Más tarde descubrí que existía una palabra para definir a las personas como yo: nefelibato. Está compuesta de dos términos griegos y significa literalmente «el que camina por las nubes». Me pareció una palabra majestuosa. Tiene algo de título nobiliario, de aristócrata del Imperio bizantino. Lamenté profundamente que se tratara de una palabra culta, poco conocida; si en el colegio hubieran utilizado esa palabra para describirme, entonces aquel reproche que todos me hacían habría tenido algo de cumplido, al menos nominalmente. Aunque me la hubieran lanzado con ánimo despectivo, aquella palabra habría transformado la burla en reverencia. Además, cuando tenía que entregar una nota del profesor a mis padres, habría sido mucho más ventajoso para mí que hubieran leído lo siguiente: «Alonso se comporta bien en clase, entrega los trabajos a tiempo y no da problemas. Es el más nefelibato».

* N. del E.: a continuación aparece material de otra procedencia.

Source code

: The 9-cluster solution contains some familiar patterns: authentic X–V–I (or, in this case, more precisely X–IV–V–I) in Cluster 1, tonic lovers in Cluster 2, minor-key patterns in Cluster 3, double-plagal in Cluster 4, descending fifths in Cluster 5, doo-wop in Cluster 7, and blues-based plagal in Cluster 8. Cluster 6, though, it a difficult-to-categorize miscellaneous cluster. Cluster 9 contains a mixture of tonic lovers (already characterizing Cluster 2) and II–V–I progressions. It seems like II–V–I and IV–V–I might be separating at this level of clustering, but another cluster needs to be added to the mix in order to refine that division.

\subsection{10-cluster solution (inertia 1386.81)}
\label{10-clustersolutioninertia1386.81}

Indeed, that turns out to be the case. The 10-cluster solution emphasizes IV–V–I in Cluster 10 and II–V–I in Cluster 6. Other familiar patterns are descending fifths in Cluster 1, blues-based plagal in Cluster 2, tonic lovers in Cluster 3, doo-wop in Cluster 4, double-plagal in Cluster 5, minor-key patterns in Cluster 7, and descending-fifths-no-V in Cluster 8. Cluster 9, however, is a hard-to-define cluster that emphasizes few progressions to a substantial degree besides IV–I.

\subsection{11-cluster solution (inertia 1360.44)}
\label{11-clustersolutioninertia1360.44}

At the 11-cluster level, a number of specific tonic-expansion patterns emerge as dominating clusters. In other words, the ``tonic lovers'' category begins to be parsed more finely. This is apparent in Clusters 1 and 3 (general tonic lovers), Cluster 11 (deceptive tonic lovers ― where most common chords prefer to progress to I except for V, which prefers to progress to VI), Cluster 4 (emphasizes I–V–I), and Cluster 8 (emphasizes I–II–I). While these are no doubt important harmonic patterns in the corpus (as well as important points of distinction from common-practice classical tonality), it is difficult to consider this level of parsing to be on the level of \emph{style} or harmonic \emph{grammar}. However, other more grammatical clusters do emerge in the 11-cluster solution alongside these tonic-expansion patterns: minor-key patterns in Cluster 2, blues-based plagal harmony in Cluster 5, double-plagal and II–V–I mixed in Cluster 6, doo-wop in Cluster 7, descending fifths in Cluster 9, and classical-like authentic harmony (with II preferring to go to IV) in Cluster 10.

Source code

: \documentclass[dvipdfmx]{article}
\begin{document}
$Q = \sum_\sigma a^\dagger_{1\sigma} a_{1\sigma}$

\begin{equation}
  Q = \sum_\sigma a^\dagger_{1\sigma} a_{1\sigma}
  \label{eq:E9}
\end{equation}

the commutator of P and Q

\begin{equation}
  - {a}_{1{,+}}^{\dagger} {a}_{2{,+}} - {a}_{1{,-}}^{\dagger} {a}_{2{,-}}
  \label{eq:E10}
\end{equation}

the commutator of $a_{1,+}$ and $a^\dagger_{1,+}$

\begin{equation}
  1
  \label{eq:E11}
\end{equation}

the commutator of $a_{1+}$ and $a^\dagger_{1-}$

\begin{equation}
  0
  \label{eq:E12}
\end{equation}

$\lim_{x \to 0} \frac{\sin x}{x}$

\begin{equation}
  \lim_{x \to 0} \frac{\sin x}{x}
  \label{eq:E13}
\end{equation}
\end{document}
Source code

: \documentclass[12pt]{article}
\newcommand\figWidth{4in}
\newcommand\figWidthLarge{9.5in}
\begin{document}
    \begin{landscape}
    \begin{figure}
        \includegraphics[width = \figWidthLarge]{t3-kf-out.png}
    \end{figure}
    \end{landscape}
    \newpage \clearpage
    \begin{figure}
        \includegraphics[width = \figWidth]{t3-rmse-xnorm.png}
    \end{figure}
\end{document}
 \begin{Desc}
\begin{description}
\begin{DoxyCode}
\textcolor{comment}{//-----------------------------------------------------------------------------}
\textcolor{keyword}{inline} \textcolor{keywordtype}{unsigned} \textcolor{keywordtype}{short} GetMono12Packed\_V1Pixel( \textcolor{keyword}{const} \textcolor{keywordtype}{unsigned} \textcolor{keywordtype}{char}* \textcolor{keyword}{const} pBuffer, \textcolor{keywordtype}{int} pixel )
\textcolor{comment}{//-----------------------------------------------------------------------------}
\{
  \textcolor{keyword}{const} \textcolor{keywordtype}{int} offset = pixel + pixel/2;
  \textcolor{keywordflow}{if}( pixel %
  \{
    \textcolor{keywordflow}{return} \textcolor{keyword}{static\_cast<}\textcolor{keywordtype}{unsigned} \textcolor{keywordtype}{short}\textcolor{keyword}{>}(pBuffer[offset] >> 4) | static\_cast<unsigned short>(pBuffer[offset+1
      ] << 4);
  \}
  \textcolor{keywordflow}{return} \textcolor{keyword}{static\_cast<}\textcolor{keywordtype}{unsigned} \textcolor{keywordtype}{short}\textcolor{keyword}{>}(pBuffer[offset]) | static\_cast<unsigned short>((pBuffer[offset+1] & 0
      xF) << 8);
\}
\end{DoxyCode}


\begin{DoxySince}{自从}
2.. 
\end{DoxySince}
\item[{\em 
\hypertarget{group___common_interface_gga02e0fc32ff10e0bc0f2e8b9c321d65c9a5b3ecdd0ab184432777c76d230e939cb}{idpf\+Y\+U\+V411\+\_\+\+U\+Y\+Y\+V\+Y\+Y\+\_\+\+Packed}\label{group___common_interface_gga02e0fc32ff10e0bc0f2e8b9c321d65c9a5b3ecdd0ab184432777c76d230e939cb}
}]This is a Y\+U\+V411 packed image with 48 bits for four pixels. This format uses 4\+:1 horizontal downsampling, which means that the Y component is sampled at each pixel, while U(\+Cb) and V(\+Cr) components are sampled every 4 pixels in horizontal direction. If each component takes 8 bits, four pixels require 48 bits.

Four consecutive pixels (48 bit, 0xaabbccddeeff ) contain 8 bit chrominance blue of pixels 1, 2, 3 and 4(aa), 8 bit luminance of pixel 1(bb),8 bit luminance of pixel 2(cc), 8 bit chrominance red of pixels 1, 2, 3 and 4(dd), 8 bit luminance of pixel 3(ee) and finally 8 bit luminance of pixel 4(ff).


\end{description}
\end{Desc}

La verdad es que salvo por mi reputación de estar en las nubes no puedo quejarme de mi etapa escolar. No tuve ningún mote. Era aceptado en todos los grupos y juegos. No sufrí nada parecido a lo que hoy llaman bullyng (tenía, por lo demás, un antídoto: un hermano mayor). Pero había algo que me parecía un enigma a la vez que una injusticia: aunque todos se preocupaban de recordarme que yo estaba en las nubes, a nadie se le ocurría preguntarme qué había allí, cómo era aquel lugar, por qué me gustaba tanto pasar el tiempo en él. Cuando un niño volvía de un pequeño viaje con sus padres todos querían saber qué había visto, se le sometía a un interrogatorio hasta que describía el lugar con pelos y señales. Yo estaba a menudo en las nubes y a nadie le interesaba.
Aunque tampoco me hubiera resultado fácil describir aquel lugar, que para empezar no es un lugar ni tiene nada que ver con ese cielo que vemos. Las nubes forman un reino donde no existe lo imposible y al que sólo se puede llegar creyendo en él. Una pequeña duda y se desvanece, una vacilación y ya se ha ido. Si cuando estás allí preguntas «¿cómo es posible?», te encuentras pronunciando la última palabra fuera de sus dominios. Así de delicado es, y por eso mismo indestructible, inconquistable. Nadie ha conseguido negar su existencia desde dentro, nadie ha podido plantar la semilla de una rebelión. En las nubes la ingenuidad es sabiduría y la inocencia conocimiento. En las nubes se encuentran las ilusiones fugaces y las inextinguibles, lo que fue y lo que pudo haber sido, los vivos de hoy y los de ayer, el «sí» que nunca llegó y el beso que no dimos; en las nubes se encuentran el sueño y todos sus afluentes, las lágrimas de alegría y los perdones reprimidos, la despedida, el regreso, la reconquista de lo que nunca tuvimos. Tal vez no es demasiado concreto. Ya lo he dicho: no es fácil describirlo.
El tiempo ha pasado, ahora mi colegio está irreconocible y el mundo es cada vez más pragmático. Y yo, ¿habré cambiado? Todavía visito las nubes con frecuencia, casi podría decirse que tengo doble nacionalidad, pero —debo confesarlo— las exigencias de este mundo, los compromisos de la vida adulta han conseguido que por primera vez me hayan tenido que llamar la atención en aquella región etérea. Las vueltas que da la vida. El otro día, mientras estaba allí, alguien que también paseaba por las nubes me dijo, al verme demasiado serio y concentrado: «Estás en la tierra».